LINGUIST List 2.175

Sunday, 28 Apr 1991

FYI: Full-Text Retrieval System

Editor for this issue: <>


Directory

  1. Willard McCarty, What is TACT?

Message 1: What is TACT?

Date: Fri, 26 Apr 1991 10:26:18 -0400
From: Willard McCarty <mccartyepas.utoronto.ca>
Subject: What is TACT?
[From Humanist Discussion Group, Vol. 4, No. 1288. Saturday, 27 Apr 1991.]

 TACT:
 an MS-DOS shareware program
 for interactive textual analysis
 (ver. 1.2, released June 1990)

TACT is an interactive full-text retrieval system for MS-DOS with
a number of analytical tools. Like others of its kind, TACT
retrieves segments of text according to specified word forms. In
addition, it can find words or character-strings that match
criteria the user specifies. TACT generates simple graphs to show
the distribution of forms throughout an entire text, or within
various structural divisions determined by the user. TACT also
allows retrieval by metatextual `categories'.

Use of TACT begins with a stable ASCII text. Although this text
need not be marked-up for TACT, in most cases intelligent markup
is crucial to effective analysis.

For markup the researcher uses a wordprocessor to insert simple
codes according to the properties that he or she wishes to query.
In a play, for example, acts, scenes, and speeches are obvious
things to mark; in a novel, chapters; in a narrative poem, books
and stanzas; in a lexicon, subdivisions of the entry; and so
forth. The researcher may also, however, want to mark specific
entities, such as proper names (of people and places), names of
plants and animals, or episodes.
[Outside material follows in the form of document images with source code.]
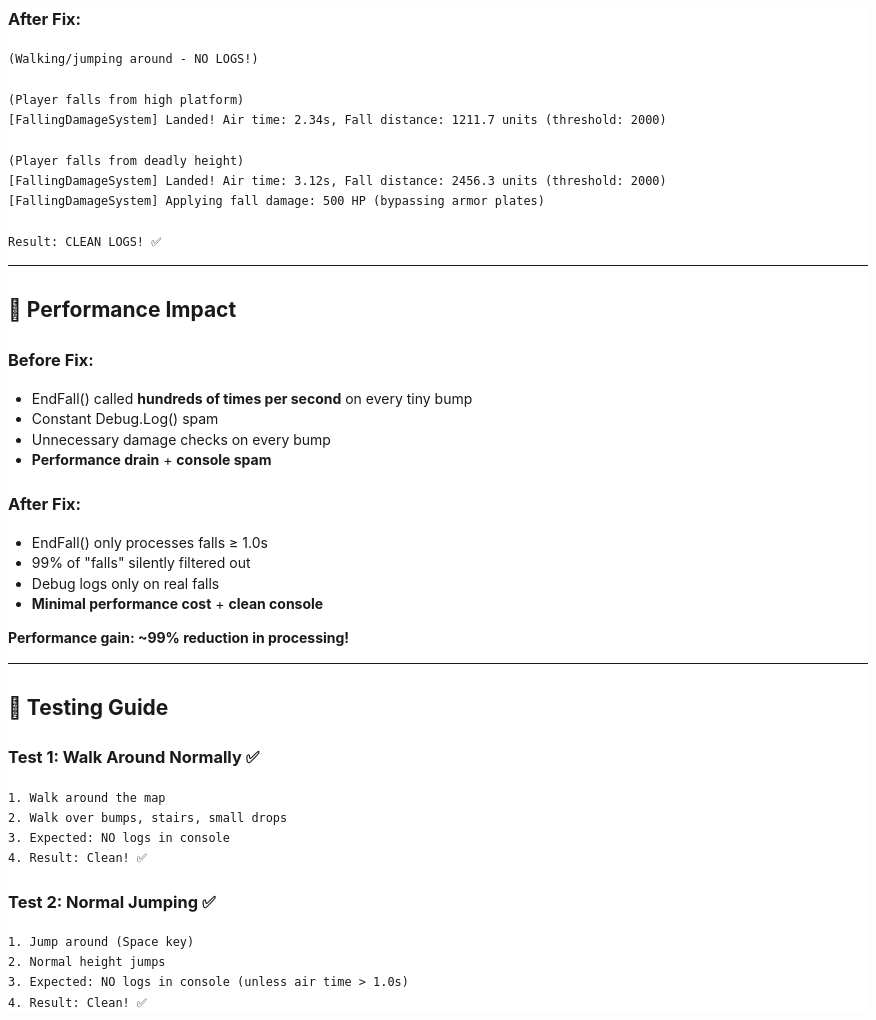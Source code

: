 ### **After Fix:**
```
(Walking/jumping around - NO LOGS!)

(Player falls from high platform)
[FallingDamageSystem] Landed! Air time: 2.34s, Fall distance: 1211.7 units (threshold: 2000)

(Player falls from deadly height)
[FallingDamageSystem] Landed! Air time: 3.12s, Fall distance: 2456.3 units (threshold: 2000)
[FallingDamageSystem] Applying fall damage: 500 HP (bypassing armor plates)

Result: CLEAN LOGS! ✅
```

---

## 🚀 Performance Impact

### **Before Fix:**
- EndFall() called **hundreds of times per second** on every tiny bump
- Constant Debug.Log() spam
- Unnecessary damage checks on every bump
- **Performance drain** + **console spam**

### **After Fix:**
- EndFall() only processes falls ≥ 1.0s
- 99% of "falls" silently filtered out
- Debug logs only on real falls
- **Minimal performance cost** + **clean console**

**Performance gain: ~99% reduction in processing!**

---

## 🧪 Testing Guide

### **Test 1: Walk Around Normally** ✅
```
1. Walk around the map
2. Walk over bumps, stairs, small drops
3. Expected: NO logs in console
4. Result: Clean! ✅
```

### **Test 2: Normal Jumping** ✅
```
1. Jump around (Space key)
2. Normal height jumps
3. Expected: NO logs in console (unless air time > 1.0s)
4. Result: Clean! ✅
```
In addition, through markup a
number of hypothetical structures can be simultaneously indicated
alongside those denoted by the author or editor, e.g. an
alternative division of a poem into thematic units.
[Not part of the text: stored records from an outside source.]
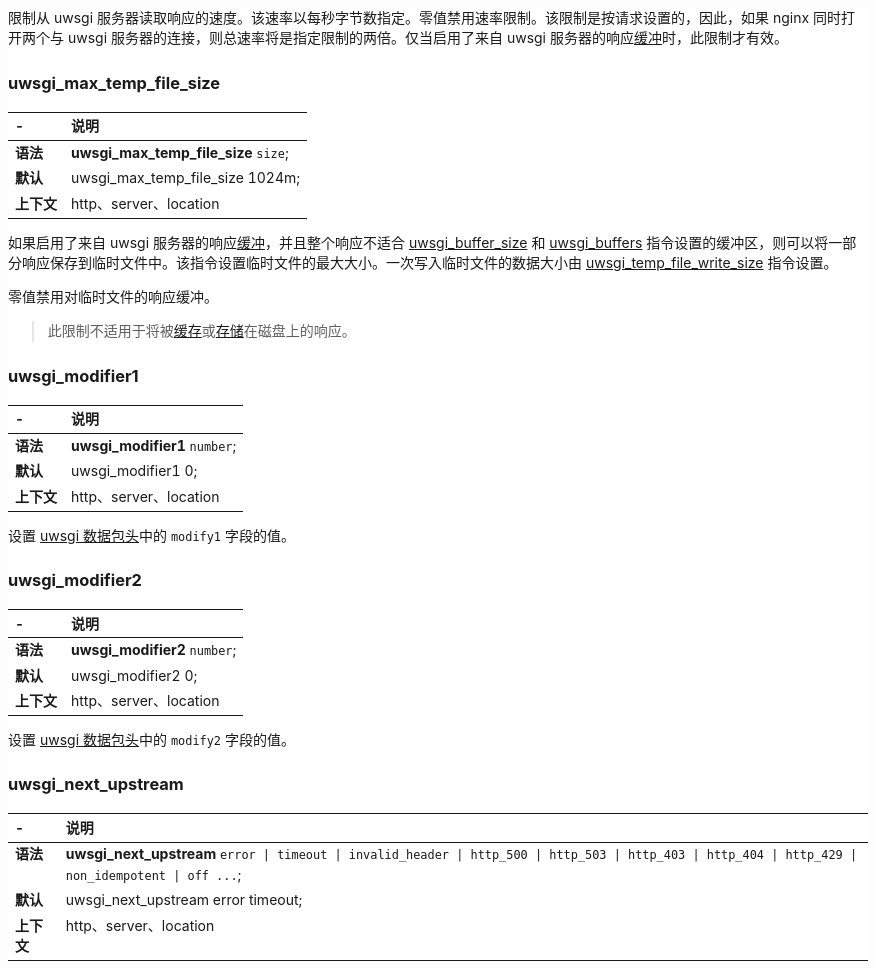限制从 uwsgi 服务器读取响应的速度。该速率以每秒字节数指定。零值禁用速率限制。该限制是按请求设置的，因此，如果 nginx 同时打开两个与 uwsgi 服务器的连接，则总速率将是指定限制的两倍。仅当启用了来自 uwsgi 服务器的响应[缓冲](#uwsgi_buffering)时，此限制才有效。

### uwsgi_max_temp_file_size

|\-|说明|
|:------|:------|
|**语法**|**uwsgi_max_temp_file_size** `size`;|
|**默认**|uwsgi_max_temp_file_size 1024m;|
|**上下文**|http、server、location|

如果启用了来自 uwsgi 服务器的响应[缓冲](#uwsgi_buffering)，并且整个响应不适合 [uwsgi_buffer_size](#uwsgi_buffer_size) 和 [uwsgi_buffers](#uwsgi_buffers) 指令设置的缓冲区，则可以将一部分响应保存到临时文件中。该指令设置临时文件的最大大小。一次写入临时文件的数据大小由 [uwsgi_temp_file_write_size](#uwsgi_temp_file_write_size) 指令设置。

零值禁用对临时文件的响应缓冲。

> 此限制不适用于将被[缓存](#uwsgi_cache)或[存储](#uwsgi_store)在磁盘上的响应。

### uwsgi_modifier1

|\-|说明|
|:------|:------|
|**语法**|**uwsgi_modifier1** `number`;|
|**默认**|uwsgi_modifier1 0;|
|**上下文**|http、server、location|

设置 [uwsgi 数据包头](http://uwsgi-docs.readthedocs.org/en/latest/Protocol.html#uwsgi-packet-header)中的 `modify1` 字段的值。

### uwsgi_modifier2

|\-|说明|
|:------|:------|
|**语法**|**uwsgi_modifier2** `number`;|
|**默认**|uwsgi_modifier2 0;|
|**上下文**|http、server、location|

设置 [uwsgi 数据包头](http://uwsgi-docs.readthedocs.org/en/latest/Protocol.html#uwsgi-packet-header)中的 `modify2` 字段的值。

### uwsgi_next_upstream

|\-|说明|
|:------|:------|
|**语法**|**uwsgi_next_upstream** `error \| timeout \| invalid_header \| http_500 \| http_503 \| http_403 \| http_404 \| http_429 \| non_idempotent \| off ...`;|
|**默认**|uwsgi_next_upstream error timeout;|
|**上下文**|http、server、location|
Once the text is marked up, a TACT program known as MAKBAS
converts it into a database for efficient retrieval. MAKBAS
allows the user to define the collation sequence of the alphabet,
special characters, and the characteristics of the tags used for markup.

Working with the database, TACT can present a complete list of
words from which a subset for retrieval may be selected, one word
at a time. Through what is called `regular expression'
capability, the user may also specify a selection rule according
to a pattern of characters, including "wildcards" (for example,
all words beginning with the letter "a" and ending with "ed" or
"ing"). Rules may also contain operators to indicate juxtaposed
words; specific words within a user-definable span, or all words
within such a span of an expression; or all words resembling the
chosen expression to varying degrees. Such rules may be kept in
one or more ASCII files external to the program, from which
specific rules may be selected; thus, for example, the user can
construct a lexicon of words and expressions.

Once a set of words has been selected by whatever means, it can
be saved within TACT as a "category". Categories can in turn be
combined to form other categories. Thus, for example, all words
and expressions the user regards as indicating "love" can be
saved as the category LOVE, and in addition be combined with a
similar category MAD to produce the category MADLOVE. Category
names can be included within rules as easily as words, so that,
for example, a user could ask to see all passages in which
LOVE-words occur within 2 lines of MAD-words. To take a slightly
different example, a user could ask to be shown all paragraphs in
which the category LOVE and the word "death" occur.

In the creation of a category from a rule, the user can examine all
selected locations in the text and choose which to include or exclude.
This ability to choose by context is often essential. The word "heat",
for examle, might be part of what is meant by "love" in some contexts but
not in others, or only the noun might be relevant, not the verb.

Various displays are available. Text can be displayed as KWIC
(keyword-in-context) segments; as simple distribution graphs,
showing how the occurrence of a set of locations is distributed
through the text, or among various structural divisions; or as an
index showing only a list of locations where the event occurred,
with a 1 line context. A new display, added to version 1.2, can
show all collocates to the selected positions in the text -- with
collocates ordered by the Z-score.

Displays in TACT are linked so that, for example, the user can go directly
from a position in a distribution graph to the text it represents.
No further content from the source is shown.